Start of Dataset content
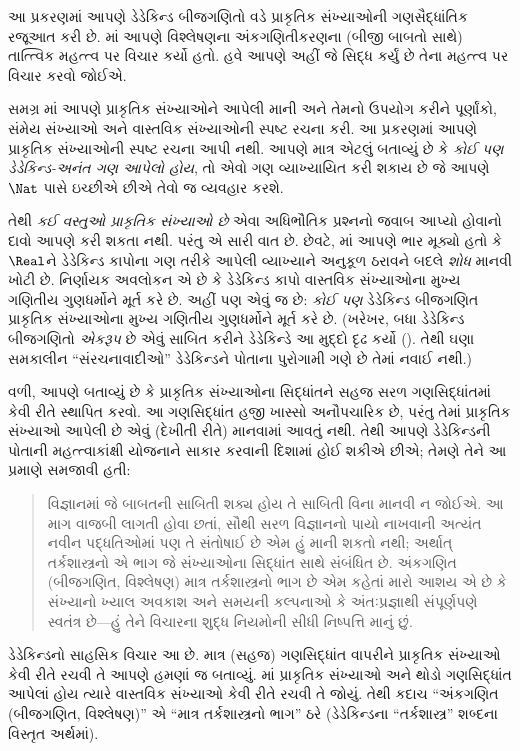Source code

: \begingroup
\makeatletter{}\makeatother


\label{guunit:OLP-0053}


આ પ્રકરણમાં આપણે ડેડેકિન્ડ બીજગણિતો વડે પ્રાકૃતિક સંખ્યાઓની
ગણસૈદ્ધાંતિક રજૂઆત કરી છે. માં આપણે
વિશ્લેષણના અંકગણિતીકરણના (બીજી બાબતો સાથે) તાત્ત્વિક મહત્ત્વ પર
વિચાર કર્યો હતો. હવે આપણે અહીં જે સિદ્ધ કર્યું છે તેના મહત્ત્વ પર
વિચાર કરવો જોઈએ.

સમગ્ર માં આપણે પ્રાકૃતિક સંખ્યાઓને આપેલી
માની અને તેમનો ઉપયોગ કરીને પૂર્ણાંકો, સંમેય સંખ્યાઓ અને વાસ્તવિક
સંખ્યાઓની સ્પષ્ટ રચના કરી. આ પ્રકરણમાં આપણે પ્રાકૃતિક સંખ્યાઓની સ્પષ્ટ
રચના આપી નથી. આપણે માત્ર એટલું બતાવ્યું છે કે \emph{કોઈ પણ
ડેડેકિન્ડ-અનંત ગણ આપેલો હોય}, તો એવો ગણ વ્યાખ્યાયિત કરી શકાય છે જે
આપણે~$\Nat$ પાસે ઇચ્છીએ છીએ તેવો જ વ્યવહાર કરશે.

તેથી \emph{કઈ વસ્તુઓ પ્રાકૃતિક સંખ્યાઓ છે} એવા અધિભૌતિક પ્રશ્નનો
જવાબ આપ્યો હોવાનો દાવો આપણે કરી શકતા નથી. પરંતુ એ સારી વાત છે. છેવટે,
માં આપણે ભાર મૂક્યો હતો કે
$\Real$ને ડેડેકિન્ડ કાપોના ગણ તરીકે આપેલી વ્યાખ્યાને અનુકૂળ ઠરાવને
બદલે \emph{શોધ} માનવી ખોટી છે. નિર્ણાયક અવલોકન એ છે કે ડેડેકિન્ડ
કાપો વાસ્તવિક સંખ્યાઓના મુખ્ય ગણિતીય ગુણધર્મોને મૂર્ત કરે છે. અહીં
પણ એવું જ છે: \emph{કોઈ પણ} ડેડેકિન્ડ બીજગણિત પ્રાકૃતિક સંખ્યાઓના
મુખ્ય ગણિતીય ગુણધર્મોને મૂર્ત કરે છે. (ખરેખર, બધા ડેડેકિન્ડ બીજગણિતો
\emph{એકરૂપ} છે એવું સાબિત કરીને ડેડેકિન્ડે આ મુદ્દો દૃઢ કર્યો
(\citeyear[Theorems
132--3]{Dedekind1888}). તેથી ઘણા સમકાલીન
``સંરચનાવાદીઓ'' ડેડેકિન્ડને પોતાના પુરોગામી ગણે છે તેમાં નવાઈ નથી.)

 વળી, આપણે બતાવ્યું છે કે પ્રાકૃતિક સંખ્યાઓના સિદ્ધાંતને સહજ સરળ
 ગણસિદ્ધાંતમાં કેવી રીતે સ્થાપિત કરવો. આ ગણસિદ્ધાંત હજી ખાસ્સો
 અનૌપચારિક છે, પરંતુ તેમાં પ્રાકૃતિક સંખ્યાઓ આપેલી છે એવું (દેખીતી
 રીતે) માનવામાં આવતું નથી. તેથી આપણે ડેડેકિન્ડની પોતાની મહત્ત્વાકાંક્ષી
 યોજનાને સાકાર કરવાની દિશામાં હોઈ શકીએ છીએ; તેમણે તેને આ પ્રમાણે
 સમજાવી હતી:
\begin{quote}
	વિજ્ઞાનમાં જે બાબતની સાબિતી શક્ય હોય તે સાબિતી વિના માનવી ન જોઈએ.
	આ માગ વાજબી લાગતી હોવા છતાં, સૌથી સરળ વિજ્ઞાનનો પાયો નાખવાની
	અત્યંત નવીન પદ્ધતિઓમાં પણ તે સંતોષાઈ છે એમ હું માની શકતો નથી;
	અર્થાત્ તર્કશાસ્ત્રનો એ ભાગ જે સંખ્યાઓના સિદ્ધાંત સાથે સંબંધિત છે.
	અંકગણિત (બીજગણિત, વિશ્લેષણ) માત્ર તર્કશાસ્ત્રનો ભાગ છે એમ કહેતાં
	મારો આશય એ છે કે સંખ્યાનો ખ્યાલ અવકાશ અને સમયની કલ્પનાઓ કે
	અંતઃપ્રજ્ઞાથી સંપૂર્ણપણે સ્વતંત્ર છે---હું તેને વિચારના શુદ્ધ
	નિયમોની સીધી નિષ્પત્તિ માનું છું.
	\citep[preface]{Dedekind1888}
\end{quote}
ડેડેકિન્ડનો સાહસિક વિચાર આ છે. માત્ર (સહજ) ગણસિદ્ધાંત વાપરીને
પ્રાકૃતિક સંખ્યાઓ કેવી રીતે રચવી તે આપણે હમણાં જ બતાવ્યું.
માં પ્રાકૃતિક સંખ્યાઓ અને થોડો ગણસિદ્ધાંત
આપેલાં હોય ત્યારે વાસ્તવિક સંખ્યાઓ કેવી રીતે રચવી તે જોયું. તેથી કદાચ
``અંકગણિત (બીજગણિત, વિશ્લેષણ)'' એ ``માત્ર તર્કશાસ્ત્રનો ભાગ'' ઠરે
(ડેડેકિન્ડના ``તર્કશાસ્ત્ર'' શબ્દના વિસ્તૃત અર્થમાં).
End of Dataset content
*Exercise instructions*:
Look over the material above and report each line holding "રકરણમ".

*Answer to the problem*:
આ પ્રકરણમાં આપણે ડેડેકિન્ડ બીજગણિતો વડે પ્રાકૃતિક સંખ્યાઓની
સંખ્યાઓની સ્પષ્ટ રચના કરી. આ પ્રકરણમાં આપણે પ્રાકૃતિક સંખ્યાઓની સ્પષ્ટ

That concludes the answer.